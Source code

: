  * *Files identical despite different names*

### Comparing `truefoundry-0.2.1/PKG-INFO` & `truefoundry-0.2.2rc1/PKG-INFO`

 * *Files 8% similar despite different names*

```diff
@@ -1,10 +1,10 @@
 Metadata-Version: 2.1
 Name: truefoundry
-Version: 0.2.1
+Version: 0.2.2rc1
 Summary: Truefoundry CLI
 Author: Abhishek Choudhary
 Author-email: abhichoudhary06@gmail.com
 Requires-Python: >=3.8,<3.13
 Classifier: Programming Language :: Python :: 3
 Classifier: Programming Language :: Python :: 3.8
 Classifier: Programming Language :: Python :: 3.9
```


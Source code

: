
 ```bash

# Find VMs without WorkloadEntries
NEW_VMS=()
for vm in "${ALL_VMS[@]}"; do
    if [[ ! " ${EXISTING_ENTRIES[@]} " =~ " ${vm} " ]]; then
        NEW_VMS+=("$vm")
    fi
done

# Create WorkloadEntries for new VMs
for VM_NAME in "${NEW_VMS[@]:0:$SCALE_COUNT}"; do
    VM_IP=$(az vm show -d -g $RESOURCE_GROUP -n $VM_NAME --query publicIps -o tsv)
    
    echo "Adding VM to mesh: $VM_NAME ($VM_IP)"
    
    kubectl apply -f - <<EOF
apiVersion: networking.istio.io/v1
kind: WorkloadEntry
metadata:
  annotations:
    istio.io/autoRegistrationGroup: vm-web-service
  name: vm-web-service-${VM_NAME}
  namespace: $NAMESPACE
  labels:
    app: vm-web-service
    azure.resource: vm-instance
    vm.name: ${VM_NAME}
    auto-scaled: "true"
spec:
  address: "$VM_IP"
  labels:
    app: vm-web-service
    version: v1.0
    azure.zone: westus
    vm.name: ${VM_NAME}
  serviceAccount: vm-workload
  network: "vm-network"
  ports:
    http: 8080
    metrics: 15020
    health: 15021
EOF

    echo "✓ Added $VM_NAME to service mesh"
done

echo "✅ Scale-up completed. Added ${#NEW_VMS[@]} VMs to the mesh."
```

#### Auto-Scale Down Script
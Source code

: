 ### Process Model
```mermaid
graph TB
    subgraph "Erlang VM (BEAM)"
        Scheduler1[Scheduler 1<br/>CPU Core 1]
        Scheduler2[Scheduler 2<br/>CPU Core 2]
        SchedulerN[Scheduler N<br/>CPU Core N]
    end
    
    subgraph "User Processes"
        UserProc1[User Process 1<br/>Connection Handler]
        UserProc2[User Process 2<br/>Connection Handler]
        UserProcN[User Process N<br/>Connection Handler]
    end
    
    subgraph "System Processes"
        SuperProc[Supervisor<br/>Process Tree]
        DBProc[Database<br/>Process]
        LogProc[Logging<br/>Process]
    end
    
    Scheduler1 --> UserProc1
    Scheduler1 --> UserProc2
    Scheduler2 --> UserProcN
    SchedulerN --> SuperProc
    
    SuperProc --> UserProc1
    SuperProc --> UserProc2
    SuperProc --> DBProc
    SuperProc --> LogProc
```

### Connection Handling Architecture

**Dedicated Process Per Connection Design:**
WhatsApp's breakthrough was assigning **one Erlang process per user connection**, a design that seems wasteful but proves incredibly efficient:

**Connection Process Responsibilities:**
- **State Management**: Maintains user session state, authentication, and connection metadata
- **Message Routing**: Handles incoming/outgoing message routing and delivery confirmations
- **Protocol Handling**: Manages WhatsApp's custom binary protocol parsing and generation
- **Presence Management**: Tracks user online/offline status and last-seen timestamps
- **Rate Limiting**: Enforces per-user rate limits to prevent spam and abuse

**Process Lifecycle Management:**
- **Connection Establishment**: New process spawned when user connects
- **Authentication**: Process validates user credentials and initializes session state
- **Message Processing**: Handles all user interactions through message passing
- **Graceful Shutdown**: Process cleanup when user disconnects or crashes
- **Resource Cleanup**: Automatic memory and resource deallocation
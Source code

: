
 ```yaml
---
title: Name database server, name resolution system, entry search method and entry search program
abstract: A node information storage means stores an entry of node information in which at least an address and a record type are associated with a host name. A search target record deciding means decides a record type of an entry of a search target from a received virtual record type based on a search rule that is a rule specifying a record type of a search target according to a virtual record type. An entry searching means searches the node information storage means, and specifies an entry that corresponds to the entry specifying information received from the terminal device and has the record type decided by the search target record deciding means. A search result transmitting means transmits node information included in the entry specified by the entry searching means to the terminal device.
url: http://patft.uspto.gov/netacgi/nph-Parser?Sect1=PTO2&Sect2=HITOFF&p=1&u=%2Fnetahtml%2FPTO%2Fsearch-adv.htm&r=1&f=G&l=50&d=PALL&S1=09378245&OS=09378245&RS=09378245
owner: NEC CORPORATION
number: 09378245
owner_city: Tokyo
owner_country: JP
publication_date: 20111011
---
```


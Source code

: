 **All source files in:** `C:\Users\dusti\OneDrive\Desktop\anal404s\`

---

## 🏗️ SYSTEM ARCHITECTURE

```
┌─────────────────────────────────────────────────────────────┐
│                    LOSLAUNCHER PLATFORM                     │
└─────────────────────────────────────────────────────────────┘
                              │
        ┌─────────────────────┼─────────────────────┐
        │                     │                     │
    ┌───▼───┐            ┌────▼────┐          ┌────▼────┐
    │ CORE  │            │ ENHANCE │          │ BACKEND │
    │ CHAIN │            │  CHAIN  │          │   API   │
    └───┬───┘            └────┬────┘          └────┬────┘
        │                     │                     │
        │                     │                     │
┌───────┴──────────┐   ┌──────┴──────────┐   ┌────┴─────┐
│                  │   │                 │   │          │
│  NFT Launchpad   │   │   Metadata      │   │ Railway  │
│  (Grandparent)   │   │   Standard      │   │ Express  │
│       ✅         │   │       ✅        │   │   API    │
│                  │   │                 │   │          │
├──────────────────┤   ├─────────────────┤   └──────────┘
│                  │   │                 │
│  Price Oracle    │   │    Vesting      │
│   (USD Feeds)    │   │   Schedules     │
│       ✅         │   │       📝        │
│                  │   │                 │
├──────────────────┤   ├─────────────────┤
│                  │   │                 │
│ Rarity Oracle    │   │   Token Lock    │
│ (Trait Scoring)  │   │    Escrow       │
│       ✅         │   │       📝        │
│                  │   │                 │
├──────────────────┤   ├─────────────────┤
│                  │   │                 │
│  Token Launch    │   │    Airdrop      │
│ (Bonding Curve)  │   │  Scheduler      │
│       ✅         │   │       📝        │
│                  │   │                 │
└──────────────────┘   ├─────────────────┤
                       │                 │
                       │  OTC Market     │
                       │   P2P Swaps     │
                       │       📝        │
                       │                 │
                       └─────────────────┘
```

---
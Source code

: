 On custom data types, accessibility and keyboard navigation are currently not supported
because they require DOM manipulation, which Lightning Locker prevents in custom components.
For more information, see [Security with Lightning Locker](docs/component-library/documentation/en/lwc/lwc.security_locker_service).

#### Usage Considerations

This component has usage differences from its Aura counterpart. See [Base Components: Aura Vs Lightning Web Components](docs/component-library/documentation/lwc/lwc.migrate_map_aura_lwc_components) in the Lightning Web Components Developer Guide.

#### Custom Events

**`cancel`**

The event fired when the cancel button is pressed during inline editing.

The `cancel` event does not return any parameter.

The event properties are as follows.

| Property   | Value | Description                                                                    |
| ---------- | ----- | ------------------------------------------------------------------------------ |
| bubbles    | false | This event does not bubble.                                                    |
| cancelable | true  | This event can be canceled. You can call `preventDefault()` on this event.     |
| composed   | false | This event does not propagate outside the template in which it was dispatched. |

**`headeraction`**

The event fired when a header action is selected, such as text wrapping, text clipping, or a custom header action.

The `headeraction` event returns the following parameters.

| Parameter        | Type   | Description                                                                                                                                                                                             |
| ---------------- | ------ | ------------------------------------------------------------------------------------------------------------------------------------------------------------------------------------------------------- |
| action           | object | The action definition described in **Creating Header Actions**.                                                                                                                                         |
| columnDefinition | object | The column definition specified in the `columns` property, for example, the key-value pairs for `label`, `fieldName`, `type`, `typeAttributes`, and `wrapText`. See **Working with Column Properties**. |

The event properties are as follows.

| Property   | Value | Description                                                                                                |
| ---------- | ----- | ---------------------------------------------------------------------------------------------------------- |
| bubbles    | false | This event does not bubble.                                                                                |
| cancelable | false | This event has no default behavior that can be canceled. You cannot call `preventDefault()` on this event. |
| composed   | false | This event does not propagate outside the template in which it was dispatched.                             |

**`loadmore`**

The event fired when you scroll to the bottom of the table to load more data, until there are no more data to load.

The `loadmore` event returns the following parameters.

Try it:
Filter these records, keeping every line where the word "SchedulerN" occurs.

Exercise response:
        SchedulerN[Scheduler N<br/>CPU Core N]
    SchedulerN --> SuperProc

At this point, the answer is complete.